Monday, May 05, 2008

It Was 20 Years Ago Today: May, 1988 Hop

In May, 1988 The Short North arts district looked different from today. Ritchey's (upper left) at the corner of Lincoln and High was an important collector's shop. Putt'n On The Dog (upper right) had half a Fairlane in its storefront window and many vintage clothes like its sister store Atlantis (see below) futher north. There was truly a gap between the southern gallery hop area and places north (things thinned out north of 1st Avenue). Yet, Buttles and High was still a mixture of old and new. Waldo's (lower left) was on the corner, but Lincoln TV (sold and serviced used TVs) had moved to a new location on the west side of High Street only a few years before 1988. JUKE (lower right) was a trendy shop of furnishings from a past era.
The Northern Short North still had a variety of shops. Science Fiction sold used collectables. The Geoffery Taber Gallery was showing Hopi Indian Art (top right), unusual for its programming at the time. Doo Wac Hair Studio was an important gallery hop place for cuttin edge art. Peter Massing was putting together an installation of classical motifs in Doo Wac. Atlantis was right next to Doo Wac showing trendy vintage clothes.
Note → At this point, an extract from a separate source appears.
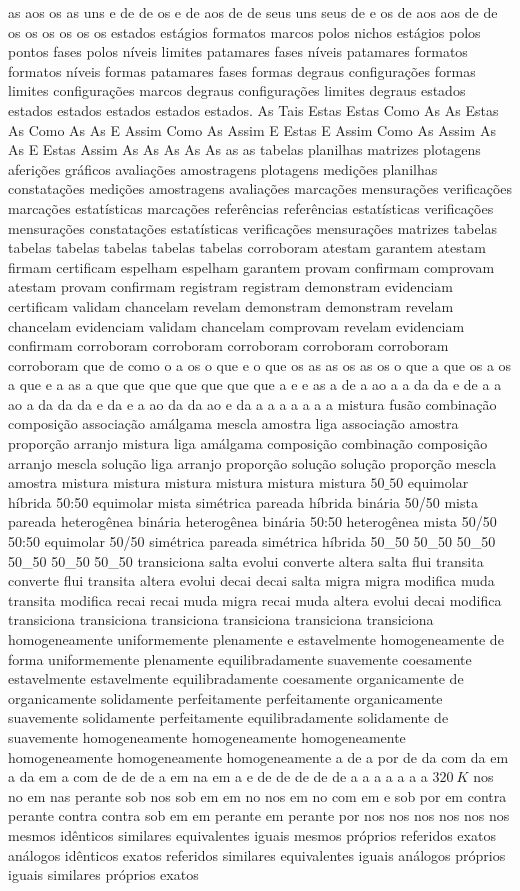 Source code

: as aos os as uns e de de os e de aos de de seus uns seus de e os de aos aos de de os os os os os os estados estágios formatos marcos polos nichos estágios polos pontos fases polos níveis limites patamares fases níveis patamares formatos formatos níveis formas patamares fases formas degraus configurações formas limites configurações marcos degraus configurações limites degraus estados estados estados estados estados estados. As Tais Estas Estas Como As As Estas As Como As As E Assim Como As Assim E Estas E Assim Como As Assim As As E Estas Assim As As As As As as as tabelas planilhas matrizes plotagens aferições gráficos avaliações amostragens plotagens medições planilhas constatações medições amostragens avaliações marcações mensurações verificações marcações estatísticas marcações referências referências estatísticas verificações mensurações constatações estatísticas verificações mensurações matrizes tabelas tabelas tabelas tabelas tabelas tabelas corroboram atestam garantem atestam firmam certificam espelham espelham garantem provam confirmam comprovam atestam provam confirmam registram registram demonstram evidenciam certificam validam chancelam revelam demonstram demonstram revelam chancelam evidenciam validam chancelam comprovam revelam evidenciam confirmam corroboram corroboram corroboram corroboram corroboram corroboram que de como o a os o que e o que os as as os as os o que a que os a os a que e a as a que que que que que que que a e e as a de a ao a a da da e de a a ao a da da da e da e a ao da da ao e da a a a a a a a mistura fusão combinação composição associação amálgama mescla amostra liga associação amostra proporção arranjo mistura liga amálgama composição combinação composição arranjo mescla solução liga arranjo proporção solução solução proporção mescla amostra mistura mistura mistura mistura mistura mistura $50\_50$ equimolar híbrida 50:50 equimolar mista simétrica pareada híbrida binária 50/50 mista pareada heterogênea binária heterogênea binária 50:50 heterogênea mista 50/50 50:50 equimolar 50/50 simétrica pareada simétrica híbrida 50_50 50_50 50_50 50_50 50_50 50_50 transiciona salta evolui converte altera salta flui transita converte flui transita altera evolui decai decai salta migra migra modifica muda transita modifica recai recai muda migra recai muda altera evolui decai modifica transiciona transiciona transiciona transiciona transiciona transiciona homogeneamente uniformemente plenamente e estavelmente homogeneamente de forma uniformemente plenamente equilibradamente suavemente coesamente estavelmente estavelmente equilibradamente coesamente organicamente de organicamente solidamente perfeitamente perfeitamente organicamente suavemente solidamente perfeitamente equilibradamente solidamente de suavemente homogeneamente homogeneamente homogeneamente homogeneamente homogeneamente homogeneamente a de a por de da com da em a da em a com de de de a em na em a e de de de de de a a a a a a a $320~K$ nos no em nas perante sob nos sob em em no nos em no com em e sob por em contra perante contra contra sob em em perante em perante por nos nos nos nos nos nos mesmos idênticos similares equivalentes iguais mesmos próprios referidos exatos análogos idênticos exatos referidos similares equivalentes iguais análogos próprios iguais similares próprios exatos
The north Short North was more like Fox-Wood Surplus while the southern gallery hop area (Goodale to Hubbard Streets along High Street) sported fancy awnings and colorful signage.
The Ideal Building had a Henry Moore show at Nicolae Gallerie, but next door was a show about homeless people (above pictures). Smokey Brown contributed a basement installation of figures made from discarded trash.
Waldo's On High was doing their third annual Wearable Art Show. One lady stood as a statue in the window, some shirts made by artists hung on the wall, but the show mostly consisted of doing wild hair dos. ( The current Waldo's was doing hair for the gallery hopper to watch in May, 2008). The Gallery Hops were well attended with street musicians at many corners in 1988 (above lower left). Of course, it took in a smaller number of blocks and businesses than today. Oh yeh, There was a trolly streetcar of sorts (lower right) that took people up and down High Street.
Other things going on on High Street in May, 1988: The Wexner Center was into its third year of construction. The City Center Mall was under construction downtown as well as the Green Building (530 fee t) and Three Nationwide Plaza Tower (408 feet) and their shared atrium. The Riffe State Office Tower (503 feet) was just finishing up. It pretty much was the swan song year for big contruction projects on High Street.
On campus Schoolkids Records was closing May, 1988. The business was given over to Usedkids Records, its used record shop in the basement. CD's were becoming popular in a big way and the record business was changing.

Sunday, May 04, 2008

May 2008 Gallery Hop

High Street was in rare form for the May, 2008 gallery hop. (click on images to get a bigger picture) Spring had bloomed and the unique look of the Short North street was looking its best. Norka Futon had an artist painting a model sitting relaxed in one of their futons. The campaign to discuss STREETCARS for the street was bending ears. And... monsters and devils abound.
Picture taking was everywhere, even the middle of the street. Even Prom Queens got their digital cameras out. Many musicians were playing on the sidewalks and pocket parks.
Mahan Gallery and Sherrie Gallerie brought out their best artists for May. Mahan had Rhode Island School of Design artists Eileen Behnke and Leon Benn with well painted and drawn scenes. At the Sherrie Gallerie the long awaited show by retired OSU Professor SID CHAFETZ finally arrived. Chafetz is also a graduate of the Rhode Island School of Design, but he is famous for teaching Roy Litchenstein at OSU. Sid's prints are of a political nature dating back to 1948. His large, colorful recent works took a critical look at contemporary politics.
Please Recycle. Recycling trashcans were stationed along High Street, but at Grandview Merchantile there was a protest performance to bring attention to recycling. The store had recently had its windows mashed. The "caution" tape, plywood, and body outlines of the performers seemed to belong together.